Read the full blog entry (http://www.universetoday.com/2006/12/27/corot-is-blasted-into-space/)

Don Alexander
2006-Dec-28, 04:17 AM
A new space telescope is successfully launched, and no one is around to give any comments??? A pity!!!

Well, *I* wish good luck to the whole COROT team, since I am on the periphery of this mission (the director of the observatory where I'm doing my PhD is one of the Co_Is of the mission).

Alex

Maksutov
2006-Dec-28, 08:27 AM
A new space telescope is successfully launched, and no one is around to give any comments??? A pity!!!

Well, *I* wish good luck to the whole COROT team, since I am on the periphery of this mission (the director of the observatory where I'm doing my PhD is one of the Co_Is of the mission).

AlexGreat news!

I expected to see this in the "Space Exploration" forum.

Actually, it was there (http://www.bautforum.com/showpost.php?p=695473&postcount=1), with lots of comments.

How soon until we find the mission's first new planet?

futumsch
2006-Dec-28, 07:20 PM
I tried watching the launch using the live player on the CNES website. Unfortunately there didn't appear to be any video stream. shame.
Did anyone else have any luck?

Chris

Random63
2006-Dec-31, 04:02 AM
Where are the pictures of the new rocket? That's what I'm interested in. Also, when do they start launching from South America?

Spacemad
2006-Dec-31, 12:06 PM
Quote from Lauchwindow:


Corot will be the first mission capable of detecting rocky planets. This mission is not 100% certain yet, and is not totally guaranteed, plus ESA do have mishaps or sometimes get their budget cut. However the recent trend from European exploration with great results from Mars Express, Cluster, Rosetta, Xmm-Newton and Venus Express would suggest ESA is on a roll of success lately.
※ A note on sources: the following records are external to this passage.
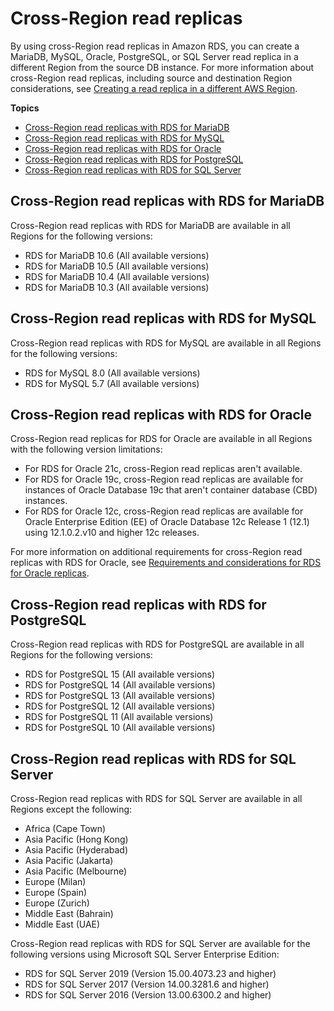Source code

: # Cross\-Region read replicas<a name="Concepts.RDS_Fea_Regions_DB-eng.Feature.CrossRegionReadReplicas"></a>

By using cross\-Region read replicas in Amazon RDS, you can create a MariaDB, MySQL, Oracle, PostgreSQL, or SQL Server read replica in a different Region from the source DB instance\. For more information about cross\-Region read replicas, including source and destination Region considerations, see [Creating a read replica in a different AWS Region](USER_ReadRepl.md#USER_ReadRepl.XRgn)\.

**Topics**
+ [Cross\-Region read replicas with RDS for MariaDB](#Concepts.RDS_Fea_Regions_DB-eng.Feature.CrossRegionReadReplicas.mdb)
+ [Cross\-Region read replicas with RDS for MySQL](#Concepts.RDS_Fea_Regions_DB-eng.Feature.CrossRegionReadReplicas.my)
+ [Cross\-Region read replicas with RDS for Oracle](#Concepts.RDS_Fea_Regions_DB-eng.Feature.CrossRegionReadReplicas.ora)
+ [Cross\-Region read replicas with RDS for PostgreSQL](#Concepts.RDS_Fea_Regions_DB-eng.Feature.CrossRegionReadReplicas.pg)
+ [Cross\-Region read replicas with RDS for SQL Server](#Concepts.RDS_Fea_Regions_DB-eng.Feature.CrossRegionReadReplicas.sq)

## Cross\-Region read replicas with RDS for MariaDB<a name="Concepts.RDS_Fea_Regions_DB-eng.Feature.CrossRegionReadReplicas.mdb"></a>

Cross\-Region read replicas with RDS for MariaDB are available in all Regions for the following versions:
+ RDS for MariaDB 10\.6 \(All available versions\)
+ RDS for MariaDB 10\.5 \(All available versions\)
+ RDS for MariaDB 10\.4 \(All available versions\)
+ RDS for MariaDB 10\.3 \(All available versions\)

## Cross\-Region read replicas with RDS for MySQL<a name="Concepts.RDS_Fea_Regions_DB-eng.Feature.CrossRegionReadReplicas.my"></a>

Cross\-Region read replicas with RDS for MySQL are available in all Regions for the following versions:
+ RDS for MySQL 8\.0 \(All available versions\)
+ RDS for MySQL 5\.7 \(All available versions\)

## Cross\-Region read replicas with RDS for Oracle<a name="Concepts.RDS_Fea_Regions_DB-eng.Feature.CrossRegionReadReplicas.ora"></a>

Cross\-Region read replicas for RDS for Oracle are available in all Regions with the following version limitations:
+ For RDS for Oracle 21c, cross\-Region read replicas aren't available\.
+ For RDS for Oracle 19c, cross\-Region read replicas are available for instances of Oracle Database 19c that aren't container database \(CBD\) instances\.
+ For RDS for Oracle 12c, cross\-Region read replicas are available for Oracle Enterprise Edition \(EE\) of Oracle Database 12c Release 1 \(12\.1\) using 12\.1\.0\.2\.v10 and higher 12c releases\.

For more information on additional requirements for cross\-Region read replicas with RDS for Oracle, see [Requirements and considerations for RDS for Oracle replicas](oracle-read-replicas.limitations.md)\. 

## Cross\-Region read replicas with RDS for PostgreSQL<a name="Concepts.RDS_Fea_Regions_DB-eng.Feature.CrossRegionReadReplicas.pg"></a>

Cross\-Region read replicas with RDS for PostgreSQL are available in all Regions for the following versions:
+ RDS for PostgreSQL 15 \(All available versions\)
+ RDS for PostgreSQL 14 \(All available versions\)
+ RDS for PostgreSQL 13 \(All available versions\)
+ RDS for PostgreSQL 12 \(All available versions\)
+ RDS for PostgreSQL 11 \(All available versions\)
+ RDS for PostgreSQL 10 \(All available versions\)

## Cross\-Region read replicas with RDS for SQL Server<a name="Concepts.RDS_Fea_Regions_DB-eng.Feature.CrossRegionReadReplicas.sq"></a>

Cross\-Region read replicas with RDS for SQL Server are available in all Regions except the following:
+ Africa \(Cape Town\)
+ Asia Pacific \(Hong Kong\)
+ Asia Pacific \(Hyderabad\)
+ Asia Pacific \(Jakarta\)
+ Asia Pacific \(Melbourne\)
+ Europe \(Milan\)
+ Europe \(Spain\)
+ Europe \(Zurich\)
+ Middle East \(Bahrain\)
+ Middle East \(UAE\)

Cross\-Region read replicas with RDS for SQL Server are available for the following versions using Microsoft SQL Server Enterprise Edition:
+ RDS for SQL Server 2019 \(Version 15\.00\.4073\.23 and higher\)
+ RDS for SQL Server 2017 \(Version 14\.00\.3281\.6 and higher\)
+ RDS for SQL Server 2016 \(Version 13\.00\.6300\.2 and higher\)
Couldn't agree with you more! ESA is indeed onto a "winning streak"! Their probes during the last few years have had a phenomenal success & have returned some of the most important data to date.

Their lastest mission to find rocky planets orbiting other stars will, no doubt, have as much success as the previous missions to our solar system. If there are are rocky planets out there to be detected, Corot will find them! I don't think we will have to wait long either. Just as soon as the commissioning phase is over & the scientific phase begins we will see the first results!

folkhemmet
2006-Dec-31, 04:37 PM
Best of luck to COROT! I bet it will significantly improve our understanding of extrasolar planets and stars. I look forward to reading about the first results.